Points:
Most compilers have a single abstraction level to interface with the system: LLVM IR is roughly “C with vectors” and the JVM provides an “object-oriented type system with a garbage collector” abstraction. Many LLVM frontends have their own IR for domain-specific optimizations.
MLIR solves this by
These principles are often at the expense of another.
Machine learning frameworks and compiler frontends similarly don’t share infrastructure or design principles.
Little builtin, everything customizable (parsimony): It should be able to express a diverse set of abstractions with hard-coding concepts from those into the system.
SSA and regions (parsimony): Nested regions are a first-class concept, which allows direct representation of language abstractions.
Maintain higher-level semantics (progressivity): Only lose structure once no longer needed, as recovering semantics once lowered is fragile. Different levels of abstraction and concepts can be mixed and progressively lowered.
Declaration and validation (parsimony and traceability): Common transformations should be implementable declaratively as machine-analyzable rewrite rules. A compiler infrastructure is only as good as the transformations it supports.
Source location tracking (traceability): Operation provenance, including source provenance and transformations, should be traceable.

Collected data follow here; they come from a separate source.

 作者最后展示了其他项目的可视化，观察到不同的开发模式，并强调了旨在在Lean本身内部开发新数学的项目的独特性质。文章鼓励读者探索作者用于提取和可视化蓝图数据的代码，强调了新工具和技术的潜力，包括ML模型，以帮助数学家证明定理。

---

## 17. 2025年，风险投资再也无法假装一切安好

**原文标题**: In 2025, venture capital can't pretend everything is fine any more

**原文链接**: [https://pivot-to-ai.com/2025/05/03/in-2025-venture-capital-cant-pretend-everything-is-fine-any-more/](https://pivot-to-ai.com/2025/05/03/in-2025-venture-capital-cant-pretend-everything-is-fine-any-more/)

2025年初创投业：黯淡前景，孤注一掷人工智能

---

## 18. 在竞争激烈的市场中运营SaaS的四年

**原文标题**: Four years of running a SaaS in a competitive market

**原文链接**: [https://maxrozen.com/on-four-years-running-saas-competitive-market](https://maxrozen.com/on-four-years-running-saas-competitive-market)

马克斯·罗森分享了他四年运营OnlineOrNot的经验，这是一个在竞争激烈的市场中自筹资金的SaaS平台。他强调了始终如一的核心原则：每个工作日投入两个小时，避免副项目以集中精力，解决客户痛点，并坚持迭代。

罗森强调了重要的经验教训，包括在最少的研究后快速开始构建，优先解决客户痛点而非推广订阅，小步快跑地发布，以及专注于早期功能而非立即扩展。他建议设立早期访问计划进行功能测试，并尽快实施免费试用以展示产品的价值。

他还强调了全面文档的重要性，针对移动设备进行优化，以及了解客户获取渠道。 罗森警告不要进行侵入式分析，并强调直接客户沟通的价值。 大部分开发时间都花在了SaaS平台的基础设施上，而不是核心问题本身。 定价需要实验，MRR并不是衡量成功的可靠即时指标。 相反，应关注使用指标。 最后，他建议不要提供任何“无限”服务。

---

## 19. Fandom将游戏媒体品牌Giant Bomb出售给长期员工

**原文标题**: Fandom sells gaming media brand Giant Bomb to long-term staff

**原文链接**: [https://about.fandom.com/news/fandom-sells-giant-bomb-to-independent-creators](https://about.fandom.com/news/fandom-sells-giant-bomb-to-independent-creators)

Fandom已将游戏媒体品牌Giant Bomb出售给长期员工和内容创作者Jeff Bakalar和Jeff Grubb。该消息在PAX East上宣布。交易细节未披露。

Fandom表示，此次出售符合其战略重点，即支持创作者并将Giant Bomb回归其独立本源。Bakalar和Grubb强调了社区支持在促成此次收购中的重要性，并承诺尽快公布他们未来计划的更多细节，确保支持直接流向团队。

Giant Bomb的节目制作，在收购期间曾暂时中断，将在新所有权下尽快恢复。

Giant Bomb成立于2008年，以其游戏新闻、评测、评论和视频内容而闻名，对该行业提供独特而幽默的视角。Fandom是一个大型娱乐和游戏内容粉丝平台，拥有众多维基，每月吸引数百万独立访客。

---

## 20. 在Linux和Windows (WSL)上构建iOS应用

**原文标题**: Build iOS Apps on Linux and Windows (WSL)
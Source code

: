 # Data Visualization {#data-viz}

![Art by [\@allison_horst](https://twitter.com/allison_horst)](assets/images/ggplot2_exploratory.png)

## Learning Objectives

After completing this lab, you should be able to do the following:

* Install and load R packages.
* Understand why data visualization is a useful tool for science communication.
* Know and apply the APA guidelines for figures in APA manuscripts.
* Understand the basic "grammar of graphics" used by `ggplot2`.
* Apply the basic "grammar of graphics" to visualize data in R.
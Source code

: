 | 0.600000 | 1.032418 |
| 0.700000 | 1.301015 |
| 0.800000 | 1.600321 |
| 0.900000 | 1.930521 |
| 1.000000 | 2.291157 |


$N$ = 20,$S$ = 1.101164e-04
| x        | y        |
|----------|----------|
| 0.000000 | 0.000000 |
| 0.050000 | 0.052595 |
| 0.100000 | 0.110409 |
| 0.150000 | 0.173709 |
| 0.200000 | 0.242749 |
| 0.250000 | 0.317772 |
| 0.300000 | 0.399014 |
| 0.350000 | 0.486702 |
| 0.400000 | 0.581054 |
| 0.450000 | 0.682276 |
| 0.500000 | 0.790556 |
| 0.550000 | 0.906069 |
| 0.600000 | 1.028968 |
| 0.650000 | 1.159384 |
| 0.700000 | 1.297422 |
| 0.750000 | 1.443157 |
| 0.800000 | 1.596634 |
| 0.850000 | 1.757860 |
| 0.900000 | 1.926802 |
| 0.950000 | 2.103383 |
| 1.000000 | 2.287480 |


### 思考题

For example, essential for certification of cryptographic protocols.
Textual representation: Fully reflects in-memory representation. User-definable syntax.

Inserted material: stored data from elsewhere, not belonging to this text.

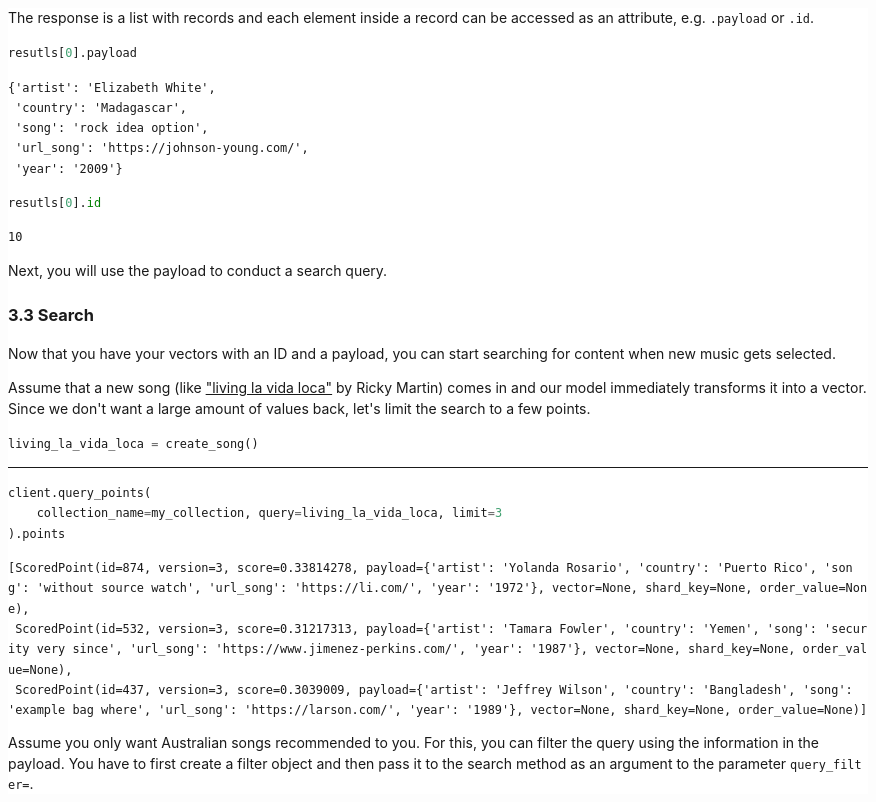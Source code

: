The response is a list with records and each element inside a record can be accessed as an attribute, e.g. `.payload` or `.id`.

```python
resutls[0].payload
```

```
{'artist': 'Elizabeth White',
 'country': 'Madagascar',
 'song': 'rock idea option',
 'url_song': 'https://johnson-young.com/',
 'year': '2009'}
```

```python
resutls[0].id
```

```
10
```

Next, you will use the payload to conduct a search query.

### 3.3 Search

Now that you have your vectors with an ID and a payload, you can start searching for content when new music gets selected.

Assume that a new song (like ["living la vida loca"](https://www.youtube.com/watch?v=p47fEXGabaY&ab_channel=RickyMartinVEVO) by Ricky Martin) comes in and our model immediately transforms it into a vector. Since we don't want a large amount of values back, let's limit the search to a few points.

```python
living_la_vida_loca = create_song()
```

<hr />

```python
client.query_points(
    collection_name=my_collection, query=living_la_vida_loca, limit=3
).points
```

```
[ScoredPoint(id=874, version=3, score=0.33814278, payload={'artist': 'Yolanda Rosario', 'country': 'Puerto Rico', 'song': 'without source watch', 'url_song': 'https://li.com/', 'year': '1972'}, vector=None, shard_key=None, order_value=None),
 ScoredPoint(id=532, version=3, score=0.31217313, payload={'artist': 'Tamara Fowler', 'country': 'Yemen', 'song': 'security very since', 'url_song': 'https://www.jimenez-perkins.com/', 'year': '1987'}, vector=None, shard_key=None, order_value=None),
 ScoredPoint(id=437, version=3, score=0.3039009, payload={'artist': 'Jeffrey Wilson', 'country': 'Bangladesh', 'song': 'example bag where', 'url_song': 'https://larson.com/', 'year': '1989'}, vector=None, shard_key=None, order_value=None)]
```

Assume you only want Australian songs recommended to you. For this, you can filter the query using the information in the payload. You have to first create a filter object and then pass it to the search method as an argument to the parameter `query_filter=`.
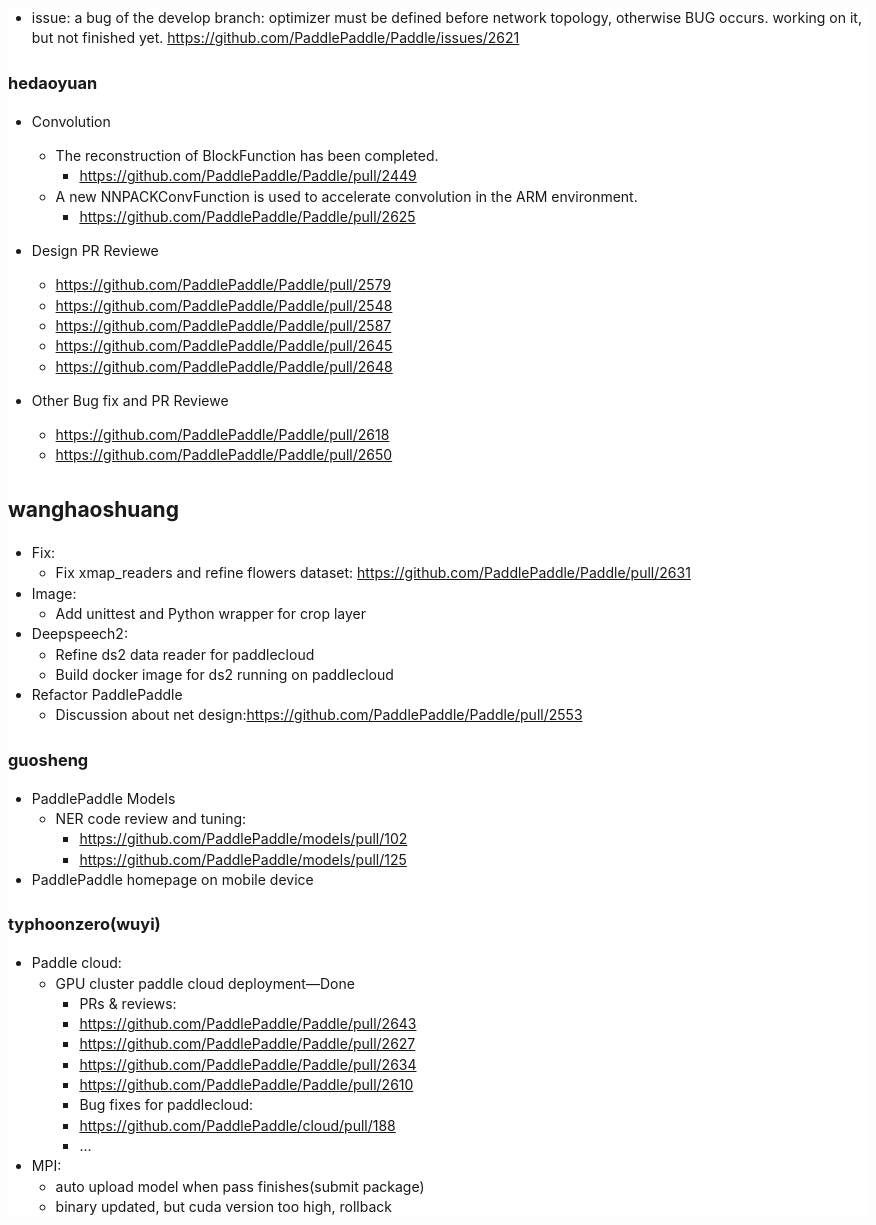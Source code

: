 - issue: a bug of the develop branch: optimizer must be defined before network topology, otherwise BUG occurs. working on it, but not finished yet. https://github.com/PaddlePaddle/Paddle/issues/2621

### hedaoyuan
- Convolution
  - The reconstruction of BlockFunction has been completed.
    - https://github.com/PaddlePaddle/Paddle/pull/2449
  - A new NNPACKConvFunction is used to accelerate convolution in the ARM environment.
    - https://github.com/PaddlePaddle/Paddle/pull/2625

- Design PR Reviewe
  - https://github.com/PaddlePaddle/Paddle/pull/2579
  - https://github.com/PaddlePaddle/Paddle/pull/2548
  - https://github.com/PaddlePaddle/Paddle/pull/2587
  - https://github.com/PaddlePaddle/Paddle/pull/2645
  - https://github.com/PaddlePaddle/Paddle/pull/2648

- Other Bug fix and PR Reviewe
  - https://github.com/PaddlePaddle/Paddle/pull/2618
  - https://github.com/PaddlePaddle/Paddle/pull/2650


## wanghaoshuang
- Fix:
  - Fix xmap_readers and refine flowers dataset: https://github.com/PaddlePaddle/Paddle/pull/2631
- Image:
  - Add unittest and Python wrapper for crop layer
- Deepspeech2:
  - Refine ds2 data reader for paddlecloud
  - Build docker image for ds2 running on paddlecloud
- Refactor PaddlePaddle
  - Discussion about net design:https://github.com/PaddlePaddle/Paddle/pull/2553

### guosheng
- PaddlePaddle Models
  - NER code review and tuning:
    - https://github.com/PaddlePaddle/models/pull/102
    - https://github.com/PaddlePaddle/models/pull/125
- PaddlePaddle homepage on mobile device

### typhoonzero(wuyi)
- Paddle cloud:
    - GPU cluster paddle cloud deployment—Done
        - PRs & reviews:
        - https://github.com/PaddlePaddle/Paddle/pull/2643
        - https://github.com/PaddlePaddle/Paddle/pull/2627
        - https://github.com/PaddlePaddle/Paddle/pull/2634
        - https://github.com/PaddlePaddle/Paddle/pull/2610
        - Bug fixes for paddlecloud:
        - https://github.com/PaddlePaddle/cloud/pull/188
        - …
- MPI:
    - auto upload model when pass finishes(submit package)
    - binary updated, but cuda version too high, rollback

Operations: Everything is modeled as ops. User-extensible. Declarative syntax based on LLVM TableGen. Consists of an opcode, zero or more typed operands and results in SSA form, attributes, regions, successor blocks, and location information. Passes treat unknown ops conservatively. Verifiers in ops enforce op invariants.

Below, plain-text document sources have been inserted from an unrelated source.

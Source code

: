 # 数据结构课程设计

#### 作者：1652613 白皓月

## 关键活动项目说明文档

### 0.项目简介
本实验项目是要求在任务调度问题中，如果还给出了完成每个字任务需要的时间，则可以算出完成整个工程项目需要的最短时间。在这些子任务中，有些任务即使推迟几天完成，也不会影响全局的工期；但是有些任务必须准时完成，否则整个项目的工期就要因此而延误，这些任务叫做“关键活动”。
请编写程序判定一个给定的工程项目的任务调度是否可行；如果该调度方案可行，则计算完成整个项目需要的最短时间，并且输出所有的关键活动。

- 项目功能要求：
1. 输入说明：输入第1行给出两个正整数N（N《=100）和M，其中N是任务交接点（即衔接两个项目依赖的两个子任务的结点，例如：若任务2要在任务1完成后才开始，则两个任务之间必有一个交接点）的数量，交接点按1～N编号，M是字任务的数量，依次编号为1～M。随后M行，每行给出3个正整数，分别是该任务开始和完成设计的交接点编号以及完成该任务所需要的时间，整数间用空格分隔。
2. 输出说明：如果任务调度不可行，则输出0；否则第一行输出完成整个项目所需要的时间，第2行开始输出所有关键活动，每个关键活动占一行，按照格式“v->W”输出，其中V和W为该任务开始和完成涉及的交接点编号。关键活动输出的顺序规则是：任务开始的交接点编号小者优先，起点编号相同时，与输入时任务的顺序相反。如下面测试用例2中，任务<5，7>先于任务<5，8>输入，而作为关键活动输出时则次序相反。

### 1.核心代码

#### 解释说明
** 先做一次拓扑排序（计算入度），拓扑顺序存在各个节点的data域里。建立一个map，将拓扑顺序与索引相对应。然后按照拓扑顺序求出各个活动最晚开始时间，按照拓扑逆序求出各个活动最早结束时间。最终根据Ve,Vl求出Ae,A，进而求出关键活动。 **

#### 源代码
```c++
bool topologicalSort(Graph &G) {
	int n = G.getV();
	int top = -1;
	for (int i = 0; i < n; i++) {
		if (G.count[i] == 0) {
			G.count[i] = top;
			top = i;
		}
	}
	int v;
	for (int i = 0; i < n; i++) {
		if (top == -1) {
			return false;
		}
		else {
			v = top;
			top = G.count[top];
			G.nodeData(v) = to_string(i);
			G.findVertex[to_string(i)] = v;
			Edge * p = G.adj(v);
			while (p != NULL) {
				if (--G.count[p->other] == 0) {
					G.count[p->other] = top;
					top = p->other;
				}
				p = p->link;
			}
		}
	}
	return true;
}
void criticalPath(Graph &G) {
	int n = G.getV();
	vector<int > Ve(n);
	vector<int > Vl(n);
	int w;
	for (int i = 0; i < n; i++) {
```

Attributes: Compile-time information about ops. Op instances have attribute values.
Location information: Processed and propagated throughout the system. Compact. Extensible and may refer to existing location-tracking systems; e.g., AST nodes, file-line-column address, DWARF, etc.
Regions and blocks: Regions provide the nesting mechanism in MLIR: ops may contain regions, each of which has a list of blocks in a CFG, that each contain ops. Region semantics specified by the op. Blocks end with a terminator op, which may have successor blocks. Uses a functional form of SSA, instead of phi nodes, where each block has typed arguments, that terminators pass values to. The region entry block’s values are defined by the enclosing op’s semantics. The explicit graph design and op extensibility is reminiscent of sea of nodes.
Value dominance and visibility: Ops can only use values that are in scope
according to SSA dominance, nesting, and semantic restrictions. Region-based
visibility is by lexical region definitions. Ops may be isolated from above,
such as func.func (std.func in paper), so values defined outside may not be
referenced, allowing parallel compilation, because no use-def chains cross the
isolation barriers.
Symbols and symbol tables: Ops can have an attached symbol table, which associates string names to IR objects and can be used prior to definition.
Dialects: Logical grouping of ops, attributes, and types. Intermixed for progressive lowering, reuse, extensibility, and flexibility.
Type system: Every value is typed, by the producing op or block argument. User-extensible and may refer to foreign type systems. Strict equality without coercions. Supports non-dependent types, including trivial, parametric, function, sum, and product types. Dependent types are possible, but would be opaque to the IR.
Functions and modules: Usually structured into functions and modules, which
are implemented as ops. A module defines top-level constructs, including
functions, and does not transfer control flow. A function has a single region
and is compatible with func.call and func.return (std dialect in paper).
TensorFlow graphs: Models TensorFlow dataflow graphs using the same infrastructure, analysis, and transformation capabilities. Most graph-level transformations are expressible in MLIR for both TensorFlow models and LLVM IR.
Polyhedral code generation: The affine dialect is a simplified polyhedral
representation for accelerators. It operates on a structured multi-dimensional
type for all memory accesses and does not alias. Loops are represented as
affine.for with invariant bounds and have static control flow. Inside regions
use affine.load and affine.store to restrict indexing to surrounding
iterators. Maintaining high-level loop structure obviates raising.
Fortran IR: flang frontend models high-level semantics and optimizations, such as advanced loop optimizations, array copy elimination, call specialization, and devirtualization, with MLIR. This reuses basic infrastructure and dialects such as OpenMP.
Domain-specific compilers: Rewrite patterns are dynamically extensible at runtime, e.g., for hardware drivers.